Dominique Pitoiset nommé Directeur de l'Opéra de Dijon
Comme nous vous l'annoncions dans notre précédent article, personnels et artistes à l'Opéra de Dijon rejoints par des personnalités et responsables artistiques de statures internationales alertaient depuis plusieurs mois sur la succession à l'Opéra de Dijon. Le scénario qu'ils dénonçaient (nomination décidée par le Maire, sans processus de recrutement) et même le nom du successeur ont été effectivement confirmés et entérinés par le Conseil municipal du 28 mai 2020, l'occasion pour François Rebsmaen de s'exprimer sur ces vives polémiques, refermant ce point à l'ordre du jour sans autoriser d'autre prise de parole.

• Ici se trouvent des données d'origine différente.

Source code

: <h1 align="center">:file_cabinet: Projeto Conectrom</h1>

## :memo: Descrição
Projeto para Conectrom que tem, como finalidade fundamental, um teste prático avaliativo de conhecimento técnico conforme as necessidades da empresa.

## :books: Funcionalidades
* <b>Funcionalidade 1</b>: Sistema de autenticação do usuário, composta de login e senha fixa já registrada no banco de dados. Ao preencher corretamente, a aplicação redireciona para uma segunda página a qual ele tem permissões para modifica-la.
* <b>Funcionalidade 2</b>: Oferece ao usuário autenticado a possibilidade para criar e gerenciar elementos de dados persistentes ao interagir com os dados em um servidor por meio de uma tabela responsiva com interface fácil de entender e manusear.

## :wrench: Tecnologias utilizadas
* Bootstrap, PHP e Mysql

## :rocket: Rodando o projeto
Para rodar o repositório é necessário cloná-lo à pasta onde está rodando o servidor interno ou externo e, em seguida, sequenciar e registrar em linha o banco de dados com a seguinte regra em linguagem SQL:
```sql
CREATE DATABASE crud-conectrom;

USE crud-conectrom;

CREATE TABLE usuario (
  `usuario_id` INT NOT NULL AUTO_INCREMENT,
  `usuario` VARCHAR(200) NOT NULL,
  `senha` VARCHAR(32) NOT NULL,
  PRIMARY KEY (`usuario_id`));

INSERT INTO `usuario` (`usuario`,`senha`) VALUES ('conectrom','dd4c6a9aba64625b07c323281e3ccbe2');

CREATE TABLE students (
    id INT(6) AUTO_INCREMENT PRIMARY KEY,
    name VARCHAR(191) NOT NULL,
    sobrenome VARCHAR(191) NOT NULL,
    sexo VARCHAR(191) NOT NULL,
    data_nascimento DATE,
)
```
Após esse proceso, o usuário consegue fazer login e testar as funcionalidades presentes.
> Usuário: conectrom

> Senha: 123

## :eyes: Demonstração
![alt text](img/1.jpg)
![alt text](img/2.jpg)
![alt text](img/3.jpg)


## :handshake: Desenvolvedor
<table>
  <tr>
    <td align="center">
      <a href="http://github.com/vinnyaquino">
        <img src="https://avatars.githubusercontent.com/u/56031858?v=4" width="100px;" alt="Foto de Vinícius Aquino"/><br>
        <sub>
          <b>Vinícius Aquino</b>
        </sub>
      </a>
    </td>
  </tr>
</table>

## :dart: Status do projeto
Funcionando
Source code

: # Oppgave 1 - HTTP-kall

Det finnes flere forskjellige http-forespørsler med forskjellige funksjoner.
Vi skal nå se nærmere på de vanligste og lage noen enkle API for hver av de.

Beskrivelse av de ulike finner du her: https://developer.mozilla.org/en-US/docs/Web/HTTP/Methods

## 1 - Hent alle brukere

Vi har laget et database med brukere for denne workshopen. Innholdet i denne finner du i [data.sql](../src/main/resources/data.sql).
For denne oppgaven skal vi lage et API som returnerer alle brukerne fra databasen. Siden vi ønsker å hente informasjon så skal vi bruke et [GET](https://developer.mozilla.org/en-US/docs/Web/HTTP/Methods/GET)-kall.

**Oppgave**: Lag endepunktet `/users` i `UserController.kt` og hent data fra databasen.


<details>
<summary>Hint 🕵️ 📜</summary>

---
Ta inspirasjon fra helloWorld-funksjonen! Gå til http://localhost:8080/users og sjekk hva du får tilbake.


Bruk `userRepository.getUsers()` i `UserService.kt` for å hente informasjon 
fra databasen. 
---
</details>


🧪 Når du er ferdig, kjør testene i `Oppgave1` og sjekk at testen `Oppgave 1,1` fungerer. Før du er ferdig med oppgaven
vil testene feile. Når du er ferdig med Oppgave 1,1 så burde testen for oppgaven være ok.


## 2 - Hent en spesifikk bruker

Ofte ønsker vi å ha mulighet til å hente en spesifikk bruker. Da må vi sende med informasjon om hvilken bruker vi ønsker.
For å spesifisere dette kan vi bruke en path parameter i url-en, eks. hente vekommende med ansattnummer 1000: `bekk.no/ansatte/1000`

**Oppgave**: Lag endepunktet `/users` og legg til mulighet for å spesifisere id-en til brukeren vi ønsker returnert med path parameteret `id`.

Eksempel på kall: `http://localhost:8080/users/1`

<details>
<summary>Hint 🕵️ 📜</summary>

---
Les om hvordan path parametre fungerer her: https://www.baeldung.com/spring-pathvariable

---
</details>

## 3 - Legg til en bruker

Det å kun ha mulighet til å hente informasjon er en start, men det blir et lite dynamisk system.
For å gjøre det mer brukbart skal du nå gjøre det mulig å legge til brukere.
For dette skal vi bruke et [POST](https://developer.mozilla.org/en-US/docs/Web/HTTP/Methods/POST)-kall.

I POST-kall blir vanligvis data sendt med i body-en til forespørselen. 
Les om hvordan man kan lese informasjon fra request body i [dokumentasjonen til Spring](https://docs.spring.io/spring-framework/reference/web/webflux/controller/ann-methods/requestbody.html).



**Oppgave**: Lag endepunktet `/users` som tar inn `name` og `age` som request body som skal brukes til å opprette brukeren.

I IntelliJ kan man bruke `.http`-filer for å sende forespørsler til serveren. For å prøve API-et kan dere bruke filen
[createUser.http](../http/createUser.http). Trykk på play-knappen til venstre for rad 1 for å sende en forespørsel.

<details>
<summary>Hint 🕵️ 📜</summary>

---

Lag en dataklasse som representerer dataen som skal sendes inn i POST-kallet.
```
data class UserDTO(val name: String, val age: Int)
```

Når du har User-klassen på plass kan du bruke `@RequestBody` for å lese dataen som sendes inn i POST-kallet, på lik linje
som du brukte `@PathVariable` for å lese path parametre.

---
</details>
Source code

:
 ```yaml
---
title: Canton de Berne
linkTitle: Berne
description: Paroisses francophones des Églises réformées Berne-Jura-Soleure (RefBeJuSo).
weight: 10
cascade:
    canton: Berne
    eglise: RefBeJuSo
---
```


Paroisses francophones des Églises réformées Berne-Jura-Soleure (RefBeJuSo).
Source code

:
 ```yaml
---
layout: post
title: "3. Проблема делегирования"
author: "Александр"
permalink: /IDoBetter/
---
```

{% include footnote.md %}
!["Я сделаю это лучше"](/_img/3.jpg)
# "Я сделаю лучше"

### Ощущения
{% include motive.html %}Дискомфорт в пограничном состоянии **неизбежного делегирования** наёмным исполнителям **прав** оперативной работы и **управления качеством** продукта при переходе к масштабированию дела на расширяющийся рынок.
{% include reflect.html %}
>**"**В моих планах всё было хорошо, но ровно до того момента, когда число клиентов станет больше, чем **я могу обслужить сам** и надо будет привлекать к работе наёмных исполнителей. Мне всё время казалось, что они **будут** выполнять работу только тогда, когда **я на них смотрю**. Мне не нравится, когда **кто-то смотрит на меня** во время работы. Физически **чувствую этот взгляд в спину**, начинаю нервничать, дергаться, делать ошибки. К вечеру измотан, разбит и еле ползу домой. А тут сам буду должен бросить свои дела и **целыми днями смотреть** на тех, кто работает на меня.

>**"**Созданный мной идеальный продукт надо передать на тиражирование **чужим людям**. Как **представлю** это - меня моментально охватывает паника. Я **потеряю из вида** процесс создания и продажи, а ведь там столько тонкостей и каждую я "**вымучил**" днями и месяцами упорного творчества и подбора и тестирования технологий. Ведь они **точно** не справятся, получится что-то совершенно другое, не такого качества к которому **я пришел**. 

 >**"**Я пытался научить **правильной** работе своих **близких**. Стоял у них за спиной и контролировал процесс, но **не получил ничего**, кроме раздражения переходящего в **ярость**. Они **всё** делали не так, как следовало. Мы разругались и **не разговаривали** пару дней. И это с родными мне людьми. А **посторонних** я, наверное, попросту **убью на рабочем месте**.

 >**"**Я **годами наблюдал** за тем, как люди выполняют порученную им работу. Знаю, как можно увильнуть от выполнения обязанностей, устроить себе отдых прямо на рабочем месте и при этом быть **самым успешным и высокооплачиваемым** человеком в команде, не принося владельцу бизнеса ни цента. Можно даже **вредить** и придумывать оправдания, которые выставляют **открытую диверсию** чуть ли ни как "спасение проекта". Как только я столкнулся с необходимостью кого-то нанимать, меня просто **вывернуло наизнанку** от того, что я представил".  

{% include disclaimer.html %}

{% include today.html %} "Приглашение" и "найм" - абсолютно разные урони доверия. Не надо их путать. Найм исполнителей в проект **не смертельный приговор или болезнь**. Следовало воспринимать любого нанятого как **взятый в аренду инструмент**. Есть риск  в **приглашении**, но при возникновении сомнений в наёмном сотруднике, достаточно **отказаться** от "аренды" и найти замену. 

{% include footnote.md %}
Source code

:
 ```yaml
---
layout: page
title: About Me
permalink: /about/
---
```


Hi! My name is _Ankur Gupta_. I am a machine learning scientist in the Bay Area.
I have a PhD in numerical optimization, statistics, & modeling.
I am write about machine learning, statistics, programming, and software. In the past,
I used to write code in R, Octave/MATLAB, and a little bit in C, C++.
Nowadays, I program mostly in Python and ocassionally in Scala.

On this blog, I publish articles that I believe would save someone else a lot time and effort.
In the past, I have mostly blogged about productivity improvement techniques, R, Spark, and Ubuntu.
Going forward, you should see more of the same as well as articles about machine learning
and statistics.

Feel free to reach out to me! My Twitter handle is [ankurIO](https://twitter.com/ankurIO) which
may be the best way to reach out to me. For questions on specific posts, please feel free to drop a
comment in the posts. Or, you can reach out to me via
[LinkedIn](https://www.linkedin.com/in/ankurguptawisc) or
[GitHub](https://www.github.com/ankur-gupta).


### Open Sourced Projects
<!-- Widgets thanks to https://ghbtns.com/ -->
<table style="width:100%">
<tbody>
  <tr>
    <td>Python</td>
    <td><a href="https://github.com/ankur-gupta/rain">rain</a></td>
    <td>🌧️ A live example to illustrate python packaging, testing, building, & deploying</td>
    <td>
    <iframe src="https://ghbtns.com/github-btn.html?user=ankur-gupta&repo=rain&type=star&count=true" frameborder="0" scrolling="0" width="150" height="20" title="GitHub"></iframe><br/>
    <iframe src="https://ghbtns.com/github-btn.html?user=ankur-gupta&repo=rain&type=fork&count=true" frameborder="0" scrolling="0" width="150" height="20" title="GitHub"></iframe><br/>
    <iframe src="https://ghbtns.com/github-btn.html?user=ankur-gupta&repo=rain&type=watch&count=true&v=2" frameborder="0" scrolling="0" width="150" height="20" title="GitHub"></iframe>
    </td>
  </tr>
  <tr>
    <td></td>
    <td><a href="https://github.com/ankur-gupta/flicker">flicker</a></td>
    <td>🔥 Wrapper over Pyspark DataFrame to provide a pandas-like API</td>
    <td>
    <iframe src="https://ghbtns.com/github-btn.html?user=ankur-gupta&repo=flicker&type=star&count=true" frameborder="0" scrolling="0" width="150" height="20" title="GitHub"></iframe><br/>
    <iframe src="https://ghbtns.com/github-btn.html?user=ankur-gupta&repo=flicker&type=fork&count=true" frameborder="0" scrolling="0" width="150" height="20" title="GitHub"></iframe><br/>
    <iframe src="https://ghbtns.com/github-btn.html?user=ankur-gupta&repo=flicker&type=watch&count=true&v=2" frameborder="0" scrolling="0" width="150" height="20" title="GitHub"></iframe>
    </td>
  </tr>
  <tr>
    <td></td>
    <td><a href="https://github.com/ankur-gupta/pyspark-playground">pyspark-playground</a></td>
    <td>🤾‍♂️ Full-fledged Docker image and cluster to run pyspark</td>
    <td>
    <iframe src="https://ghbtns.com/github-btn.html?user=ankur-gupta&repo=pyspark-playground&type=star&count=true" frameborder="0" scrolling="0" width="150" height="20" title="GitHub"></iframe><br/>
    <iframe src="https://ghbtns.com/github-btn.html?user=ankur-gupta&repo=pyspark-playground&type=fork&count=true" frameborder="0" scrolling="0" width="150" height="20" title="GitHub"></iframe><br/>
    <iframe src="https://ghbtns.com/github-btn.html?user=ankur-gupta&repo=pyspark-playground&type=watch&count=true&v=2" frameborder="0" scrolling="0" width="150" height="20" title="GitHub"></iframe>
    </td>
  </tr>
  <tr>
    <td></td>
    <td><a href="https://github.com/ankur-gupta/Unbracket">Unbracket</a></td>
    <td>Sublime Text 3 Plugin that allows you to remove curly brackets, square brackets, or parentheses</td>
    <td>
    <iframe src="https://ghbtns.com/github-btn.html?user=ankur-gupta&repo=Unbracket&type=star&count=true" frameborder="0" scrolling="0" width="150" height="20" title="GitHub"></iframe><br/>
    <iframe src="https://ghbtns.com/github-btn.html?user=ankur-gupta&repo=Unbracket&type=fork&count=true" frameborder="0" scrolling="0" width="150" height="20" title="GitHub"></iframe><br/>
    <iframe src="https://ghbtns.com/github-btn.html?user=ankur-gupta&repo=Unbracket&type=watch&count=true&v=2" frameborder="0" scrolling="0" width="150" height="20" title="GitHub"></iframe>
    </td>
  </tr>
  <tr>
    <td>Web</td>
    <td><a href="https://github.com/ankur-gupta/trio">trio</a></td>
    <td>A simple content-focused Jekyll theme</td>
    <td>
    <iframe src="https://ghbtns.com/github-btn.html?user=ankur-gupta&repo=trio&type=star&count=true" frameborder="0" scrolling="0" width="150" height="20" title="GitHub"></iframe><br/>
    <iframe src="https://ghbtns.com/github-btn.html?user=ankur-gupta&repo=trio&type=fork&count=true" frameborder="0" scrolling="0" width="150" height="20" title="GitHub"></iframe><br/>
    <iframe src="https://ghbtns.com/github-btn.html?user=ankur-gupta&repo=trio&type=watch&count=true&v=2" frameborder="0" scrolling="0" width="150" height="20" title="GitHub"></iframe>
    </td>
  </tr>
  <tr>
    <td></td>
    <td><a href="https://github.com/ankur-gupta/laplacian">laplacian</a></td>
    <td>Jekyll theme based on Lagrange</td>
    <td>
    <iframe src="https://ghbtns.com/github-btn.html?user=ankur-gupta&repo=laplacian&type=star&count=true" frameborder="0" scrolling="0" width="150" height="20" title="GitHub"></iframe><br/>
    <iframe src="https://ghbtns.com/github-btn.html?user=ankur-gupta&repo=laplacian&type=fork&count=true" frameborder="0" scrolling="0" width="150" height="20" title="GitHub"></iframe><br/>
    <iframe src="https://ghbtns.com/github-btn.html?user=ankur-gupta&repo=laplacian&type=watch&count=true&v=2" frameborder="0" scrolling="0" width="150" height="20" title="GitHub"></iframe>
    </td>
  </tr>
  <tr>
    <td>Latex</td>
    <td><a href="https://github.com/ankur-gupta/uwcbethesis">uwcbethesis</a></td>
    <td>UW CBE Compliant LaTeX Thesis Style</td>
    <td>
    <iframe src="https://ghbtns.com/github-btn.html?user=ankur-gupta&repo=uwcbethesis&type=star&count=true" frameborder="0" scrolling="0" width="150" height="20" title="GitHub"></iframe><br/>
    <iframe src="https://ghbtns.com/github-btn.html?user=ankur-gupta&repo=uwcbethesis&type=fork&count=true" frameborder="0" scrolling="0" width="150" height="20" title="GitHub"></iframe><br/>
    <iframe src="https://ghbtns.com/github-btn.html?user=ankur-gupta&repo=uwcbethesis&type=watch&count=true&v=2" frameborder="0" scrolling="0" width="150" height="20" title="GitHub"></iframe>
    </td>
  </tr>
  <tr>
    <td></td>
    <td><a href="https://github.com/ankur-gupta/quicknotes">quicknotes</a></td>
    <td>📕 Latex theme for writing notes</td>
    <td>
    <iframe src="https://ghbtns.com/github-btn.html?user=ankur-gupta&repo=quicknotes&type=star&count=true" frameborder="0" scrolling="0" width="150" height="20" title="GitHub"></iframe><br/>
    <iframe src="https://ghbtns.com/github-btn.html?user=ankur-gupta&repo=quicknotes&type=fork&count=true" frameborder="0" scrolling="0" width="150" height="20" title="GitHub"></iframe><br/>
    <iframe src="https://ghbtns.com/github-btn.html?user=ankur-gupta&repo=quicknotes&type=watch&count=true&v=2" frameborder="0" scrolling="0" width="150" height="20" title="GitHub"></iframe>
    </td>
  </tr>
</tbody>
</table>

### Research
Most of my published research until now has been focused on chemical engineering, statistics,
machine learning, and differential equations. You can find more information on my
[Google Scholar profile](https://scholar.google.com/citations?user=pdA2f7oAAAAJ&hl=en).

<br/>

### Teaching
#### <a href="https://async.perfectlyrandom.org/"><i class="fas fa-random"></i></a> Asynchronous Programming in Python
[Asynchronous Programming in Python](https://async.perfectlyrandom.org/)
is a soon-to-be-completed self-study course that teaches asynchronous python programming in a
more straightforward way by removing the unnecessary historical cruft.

Après des annonces concernant les parcs et jardins (que François Rebsamen veut rouvrir dès le surlendemain, sans attendre le 2 juin), la gratuité de la cantine scolaire pour 3160 enfants, l’exonération de droits de voiries et des redevances des marchés entre les mois de janvier et mars 2020 et l'exonération de loyers dans les locaux de la ville ainsi qu'une prime aux agents municipaux le tout associé à une perte de 12 millions d'euros de ressources (notamment liées aux transports), le Maire donne la parole à Christine Martin. L'adjointe à la Culture annonce la fin du second mandat (de six années chacun) de Laurent Joyeux à la tête de l'Opéra de Dijon au 31 décembre 2020 et la désignation de son successeur Dominique Pitoiset (mais pour une durée de 3 ans), décrit comme "metteur en scène de renommée internationale, présentant un projet artistique et culturel très solide, généreux, ambitieux pour la ville, la métropole et la région." Son projet annonce "une plus grande alternance entre les artistes et les genres, l'opéra se consacrera aussi à l'émergence de jeunes, à la formation" mais également aux questions "sociales et environnementales" avec une attention portée sur l'empreinte carbone. "Droits culturels, convivialité et participation seront au cœur du projet, pour développer un nouveau rapport démocratique à l'art."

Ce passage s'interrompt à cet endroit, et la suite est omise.